CleanEdge reported today on the DOE's commitment of $50m to Geothermal Heat Pumps.
Geothermal heat pumps are nothing new. In fact, I recall hearing about them way back in my first thermodynamics class in engineering. The idea is that you pump heat from the outside when it is cold and pump heat to the outside when it is hot is simple. Given that, you want your outside temperature sink to be as hot as possible when it is cold out, and as cold as possible when it is hot out. The temperature of the ground, several feet below the surface makes this a far more attractive reservoir than just the ambient air.

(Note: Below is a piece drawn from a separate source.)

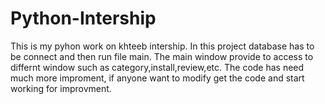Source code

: # Python-Intership
This is my pyhon work on khteeb intership. In this project database has to be connect and then run file main. The main window provide to access to differnt window such as category,install,review,etc. 
The code has need much more improment, if anyone want to modify get the code and start working for improvment.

So what's the problem? Well, a big issue is the fact that installing a geothermal heat pump is a custom job, involving digging up and installing an underground network of plumbing. For many homeowners, the cost of installing isn't worth the payback period. Well, what about the initial builder? Surely it is much cheaper to install when the house is first being built? Well, yes, but as everything in the green building space, if the developer can't charge more for the building because of an installation, then it's not worth putting in the installation, no matter how cheap it is. This is the classic developer/owner market failure that plagues any kind of efficient building (ie, the developer isn't the one paying the utility bill, and yet can't capture the long-term value of putting in efficient systems).
So, could this spur innovation to reduce up-front costs of these systems? Let's hope so!